◆ THE PROBLEM:
For the records that follow, say how many lines have the word "Johnston" in them. Write the number and nothing more.

[Extracted data entries]

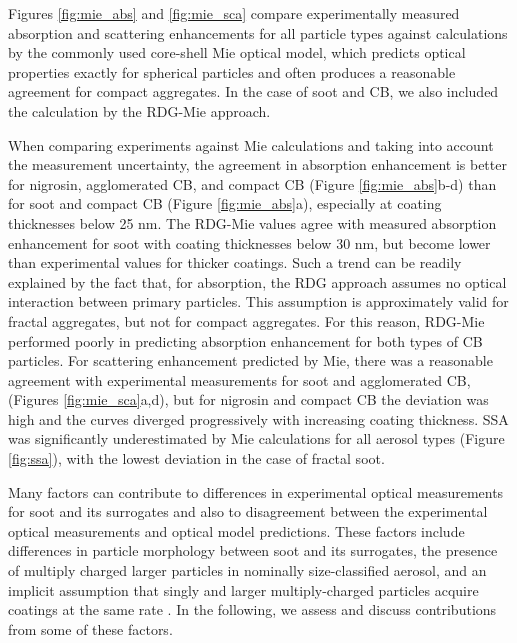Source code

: Figures \ref{fig:mie_abs} and \ref{fig:mie_sca} compare experimentally measured absorption and scattering enhancements for all particle types against calculations by the commonly used core-shell Mie optical model, which predicts optical properties exactly for spherical particles and often produces a reasonable agreement for compact aggregates. In the case of soot and CB, we also included the calculation by the RDG-Mie approach.


When comparing experiments against Mie calculations and taking into account the measurement uncertainty, the agreement in absorption enhancement is better for nigrosin, agglomerated CB, and compact CB (Figure \ref{fig:mie_abs}b-d) than for soot and compact CB (Figure \ref{fig:mie_abs}a), especially at coating thicknesses below 25 nm. The RDG-Mie values agree with measured absorption enhancement for soot with coating thicknesses below 30 nm, but become lower than experimental values for thicker coatings. Such a trend can be readily explained by the fact that, for absorption, the RDG approach assumes no optical interaction between primary particles. This assumption is approximately valid for fractal aggregates, but not for compact aggregates. For this reason, RDG-Mie performed poorly in predicting absorption enhancement for both types of CB particles. For scattering enhancement predicted by Mie, there was a reasonable agreement with experimental measurements for soot and agglomerated CB, (Figures \ref{fig:mie_sca}a,d), but for nigrosin and compact CB the deviation was high and the curves diverged progressively with increasing coating thickness. SSA was significantly underestimated by Mie calculations for all aerosol types (Figure \ref{fig:ssa}), with the lowest deviation in the case of fractal soot.

Many factors can contribute to differences in experimental optical measurements for soot and its surrogates and also to disagreement between the experimental optical measurements and optical model predictions. These factors include differences in particle morphology between soot and its surrogates, the presence of multiply charged larger particles in nominally size-classified aerosol, and an implicit assumption that singly and larger multiply-charged particles acquire coatings at the same rate \citep{RN75}. In the following, we assess and discuss contributions from some of these factors.


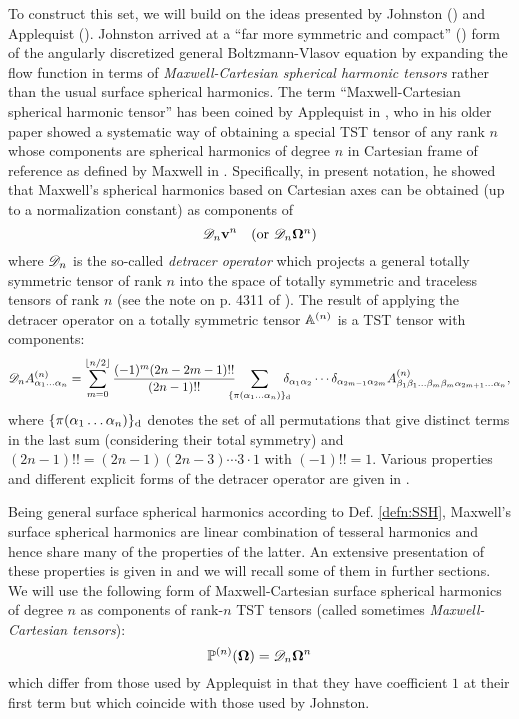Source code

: To construct this set, we will build on the ideas presented by Johnston (\cite{Johnston1}) and Applequist
(\cite{Applequist1}). Johnston arrived at a ``far more symmetric and compact'' (\cite[p. 1455]{Johnston1}) form of the
angularly discretized general Boltzmann-Vlasov equation by expanding the flow function in terms of
\textit{Maxwell-Cartesian spherical harmonic tensors} rather than the usual surface spherical harmonics. The term
``Maxwell-Cartesian spherical harmonic tensor'' has been coined by Applequist in \cite{Applequist2}, who in his older
paper \cite{Applequist1} showed a systematic way of obtaining a special TST tensor of any rank $n$ whose components are
spherical harmonics of degree $n$ in Cartesian frame of reference as defined by Maxwell in \cite[p. 160]{Maxwell}.
Specifically, in present notation, he showed that Maxwell's spherical harmonics based on Cartesian axes can be obtained
(up to a normalization constant) as components of $$
  \detr \bv^n \quad \mbox{(or $\detr \bomega^n$)}
$$ where $\detr$ is the so-called \textit{detracer operator} which projects a general totally symmetric tensor of rank
$n$ into the space of totally symmetric and traceless tensors of rank $n$ (see the note on p. 4311 of
\cite{Applequist1}). The result of applying the detracer operator on a totally symmetric tensor $\AA$ is a TST tensor
with components:
\begin{equation}\label{eq:detr}
  \detr \AAA{\alpha_1\ldots\alpha_n} = \suma[m]{0}{\lfloor n/2 \rfloor} \frac{(-1)^m(2n-2m-1)!! }{(2n-1)!!}\quad\sum_{\mathclap{\{\perm{\alpha_1\ldots\alpha_n}\}_{\text{d}}}}\quad\kron{\alpha_1}{\alpha_2}\cdots\kron{\alpha_{2m-1}}{\alpha_{2m}}\AAA{\beta_1\beta_1\ldots\beta_m\beta_m\alpha_{2m+1}\ldots\alpha_n},
\end{equation}
where $\{\perm{\alpha_1\ldots\alpha_n}\}_{\text{d}}$ denotes the set of all permutations that give distinct terms in 
the last sum (considering their total symmetry) and $(2n-1)!! = (2n-1)(2n-3)\cdots 3\cdot 1$ with $(-1)!! = 1$. Various 
properties and different explicit forms of the detracer operator are given in \cite[Sec. 5]{Applequist1}
.

Being general surface spherical harmonics according to Def. \ref{defn:SSH}, Maxwell's surface spherical harmonics are
linear combination of tesseral harmonics and hence share many of the properties of the latter. An extensive presentation
of these properties is given in \cite{Applequist1,Applequist2} and we will recall some of them in further sections. We
will use the following form of Maxwell-Cartesian surface spherical harmonics of degree $n$ as components of rank-$n$ TST
tensors (called sometimes \textit{Maxwell-Cartesian tensors}):
\begin{equation}\label{eq:MCSH}
  \PP(\bomega) = \detr \bomega^n
\end{equation}
which differ from those used by Applequist in that they have coefficient $1$ at their first term but which coincide 
with those used by Johnston.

◆ REPLY:
3